Yeshua chose very different and interesting people as disciples, whether they knew Yeshua personally, or later caught the fire of His message. Peter, the disciple who always seemed to be zigging when he should have been zagging, the disciple who rushed in where angels feared to tread, was a fisherman, a common man, often brash, and rough around the edges. Peter was called to spread Yeshua’s message to the Jew and Gentile alike, however he believed there was a distinction between the Jew and Gentile in God’s eyes. He also believed “works” – the things we do to prove our faith and conversion –  were a necessary part of salvation. Peter screwed up pretty often and maybe he thought he could “undo” some of the times he screwed up by “works”. 

James was Yeshua’s half brother and grew up with Yeshua in a Jewish family and community. It wasn’t until after the resurrection that James believed his half brother to actually “be” the Messiah. Imagine being one of Yeshua’s half siblings; I bet it was more than just a little difficult to believe that your brother was the promised “Messiah”! James believed Yeshua’s message was intended only for the Jew and stressed “works” as the evidence of faith, the importance of living a disciplined life and following the law. In some ways I see James’s dogmatic belief that Yeshua’s message was only meant for the Jew, and the proof of discipleship reflected in the need for rigid discipline, alive and well in many churches today.
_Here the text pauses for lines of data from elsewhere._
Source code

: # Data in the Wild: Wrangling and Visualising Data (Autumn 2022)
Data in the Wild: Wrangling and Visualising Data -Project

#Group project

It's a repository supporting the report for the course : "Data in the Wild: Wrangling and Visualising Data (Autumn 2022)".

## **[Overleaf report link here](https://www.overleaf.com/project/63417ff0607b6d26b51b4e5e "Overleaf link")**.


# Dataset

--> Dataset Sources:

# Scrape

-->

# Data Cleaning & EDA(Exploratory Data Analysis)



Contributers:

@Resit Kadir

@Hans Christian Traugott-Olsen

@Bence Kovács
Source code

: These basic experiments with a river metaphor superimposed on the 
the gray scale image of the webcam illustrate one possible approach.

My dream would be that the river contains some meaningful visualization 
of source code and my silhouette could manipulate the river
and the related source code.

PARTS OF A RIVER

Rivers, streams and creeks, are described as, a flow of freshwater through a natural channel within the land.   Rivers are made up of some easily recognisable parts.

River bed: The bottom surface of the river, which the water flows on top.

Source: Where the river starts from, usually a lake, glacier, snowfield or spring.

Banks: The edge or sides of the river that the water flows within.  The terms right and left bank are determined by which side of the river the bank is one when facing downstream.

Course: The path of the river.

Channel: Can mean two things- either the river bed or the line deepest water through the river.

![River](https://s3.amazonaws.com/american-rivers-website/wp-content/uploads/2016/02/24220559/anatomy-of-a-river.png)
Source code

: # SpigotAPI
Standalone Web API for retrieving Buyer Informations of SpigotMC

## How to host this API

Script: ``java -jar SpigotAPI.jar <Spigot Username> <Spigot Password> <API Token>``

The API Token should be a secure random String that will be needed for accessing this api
Substitute “saved” for “Jew” and the result is the doctrine of many.

Paul was a Pharisee, educated, refined, and caught the fire, so to speak, after Yeshua’s life on earth ended. Prior to his conversion he spent a fair amount of time criticizing the new “Christians” to the point that he believed in the death sentence for the heresy of claiming Yeshua the Messiah.  Paul’s  ministry was primarily to the Gentile, and his message was a message of love and acceptance by God, trust with little emphasis on “works” and he believed there to be no distinction between Jew and Gentile in the eyes of God. Paul had persecuted God’s people for belief in His Son, God Incarnate. How do you atone for that with works? You can’t, and so I believe Paul’s ministry was borne of his forgiveness and acceptance by God in spite of his former behavior. 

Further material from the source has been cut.